Find Christoffel Coefficients 
Evaluate the Christoffel coefficients of the following surface of revolution:
$$X(\theta,s)=(r(s)\cos\theta,r(s)\sin\theta,z(s))$$

So we first start with finding the mertic
$X_{\theta}=(-r\sin\theta,r\cos\theta,0)$
$X_{s}=(r'\cos\theta,r'\sin\theta,z')$
$g_{11}=<X_{\theta},X_{\theta}>=r^2\sin^2\theta+r^2\cos^\theta=r^2(\sin^2\theta+\cos^\theta)=r^2$
$g_{12}=g_{21}=<X_{\theta},X_{s}>-rr'\sin\theta \cos\theta+rr'\sin\theta \cos\theta=0$
$g_{22}=<X_{s},X_{s}>=(r')^2\cos^2\theta+(r')^2\sin^2\theta+(z')^2=(r')^2(\cos^2\theta+\sin^2\theta)+(z')^2=(r')^2+(z')^2$
So we get $$g_{ij}=\begin{pmatrix}r^2 & 0\\0 & (r')^2+(z')^2\end{pmatrix}$$
Now in the book I saw that $(r')^2+(z')^2=1$ why is that? can we say that all surface of revolution have the same metric?
$$g_{ij}=\begin{pmatrix}r^2 & 0\\0 & 1\end{pmatrix}?$$
Now we have to find $$g_{ij,\theta}=\begin{pmatrix}0 & 0\\0 & 0\end{pmatrix}$$
and $$g_{ij,s}= \begin{pmatrix}2r^2r' & 0\\0 & 0\end{pmatrix}$$
and $$g^{ij}=\frac{1}{r^2}\begin{pmatrix}1 & 0\\0 & r^2\end{pmatrix}$$
Now how do I calculate Christoffel coefficients?
 A: The condition $(r')^2+(z')^2=1$ does not follow from anything else; it has to be assumed separately.
This assumption is not unreasonable or restricting, though.
Consider the curve $\gamma\colon I\to(0,\infty)\times\mathbb R$ given by $\gamma(s)=(r(s),z(s))$, where $I$ is some open interval.
This curve is (hopefully) assumed to be injective — an arc.
The surface of revolution only depends on the image $\gamma(I)$ (which is then revolved around an axis), not on the paramterization.
The most convenient parametrization is often that of unit speed, so that 
$$
1
=
|\gamma'(s)|^2
=
(r')^2+(z')^2.
$$
This is precisely your condition.
You could use any parametrization whatsoever.
This would simply produce a different system of coordinates on the surface.

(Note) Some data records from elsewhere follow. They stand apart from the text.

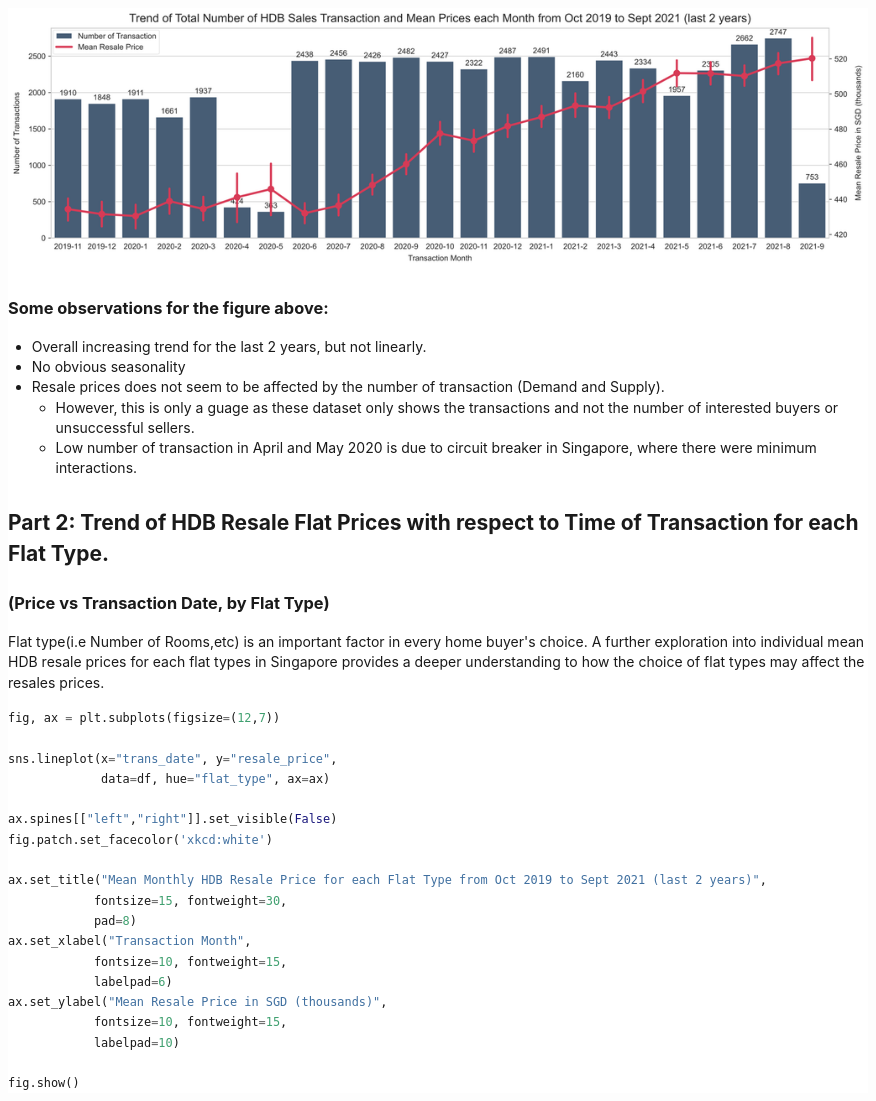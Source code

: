 
    
![svg](../assets/nb_images/resale_EDA_12_0.svg)
    


### Some observations for the figure above:
- Overall increasing trend for the last 2 years, but not linearly.
- No obvious seasonality 
- Resale prices does not seem to be affected by the number of transaction (Demand and Supply). 
    - However, this is only a guage as these dataset only shows the transactions and not the number of interested buyers or unsuccessful sellers.
    - Low number of transaction in April and May 2020 is due to circuit breaker in Singapore, where there were minimum interactions.

## Part 2: Trend of HDB Resale Flat Prices with respect to Time of Transaction for each Flat Type. 
### (Price vs Transaction Date, by Flat Type)
Flat type(i.e Number of Rooms,etc) is an important factor in every home buyer's choice. A further exploration into individual mean HDB resale prices for each flat types in Singapore provides a deeper understanding to how the choice of flat types may affect the resales prices.

```python
fig, ax = plt.subplots(figsize=(12,7))

sns.lineplot(x="trans_date", y="resale_price",
             data=df, hue="flat_type", ax=ax)

ax.spines[["left","right"]].set_visible(False)  
fig.patch.set_facecolor('xkcd:white')

ax.set_title("Mean Monthly HDB Resale Price for each Flat Type from Oct 2019 to Sept 2021 (last 2 years)",
            fontsize=15, fontweight=30,
            pad=8)
ax.set_xlabel("Transaction Month",
            fontsize=10, fontweight=15,
            labelpad=6)
ax.set_ylabel("Mean Resale Price in SGD (thousands)",
            fontsize=10, fontweight=15,
            labelpad=10)

fig.show()
```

After all, reparametrization is nothing but a change of coordinates in dimension one.
To calculate the Christoffel symbols, you can use the formula (which you have hopefully been given):
$$
\Gamma^i_{\phantom{i}jk}
=
\frac12g^{il}(g_{lj,k}+g_{lk,j}-g_{jk,l}).
$$
You have computed all the required matrix elements (with coordinates $(x^1,x^2)=(\theta,s)$):
$$
\begin{split}
g_{11}&=r^2
\\
g_{12}&=0
\\
g_{22}&=1
\\
g^{11}&=r^{-2}
\\
g^{22}&=1
\\
g^{12}&=0
\\
g_{ij,1}&=0
\\
g_{ij,2}&=\delta_{1i}\delta_{1j}2rr'.
\end{split}
$$
(There was a typo in your $g_{11,2}$; it's $2rr'$, not $2r^2r'$.)
Now you just have to multiply and sum these up according to the formula.
You will need to calculate
$\Gamma^1_{\phantom{1}11}$,
$\Gamma^1_{\phantom{1}12}=\Gamma^1_{\phantom{1}21}$,
$\Gamma^1_{\phantom{1}22}$,
$\Gamma^2_{\phantom{2}11}$,
$\Gamma^2_{\phantom{2}12}=\Gamma^1_{\phantom{2}21}$, and
$\Gamma^2_{\phantom{2}22}$.
It may look as if all surfaces of revolution have the same metric
$$
g=\begin{pmatrix}r^2 & 0\\0 & 1\end{pmatrix}.
$$
(Notice that I denote the matrix by $g$. The matrix elements are $g_{ij}$; for example $g_{11}=r^2$. Your material may use another convention.)
However, this is not exactly true; the way the radius $r$ varies is different for different surfaces.
Remember that $r$ depends on $s$, which is one of your coordinates.
If you had two surfaces of revolution with radii $r,\tilde r$ satisfying $r(s_0)=\tilde r(s_0)$ at some $s_0\in I$, then the two metrics indeed look exactly the same at the coordinates $(\theta,s_0)$ for any $\theta$.
But this only holds if the radii coincide.
And if the radii coincide for every $s$, then the surfaces are the same and the metrics should be identical.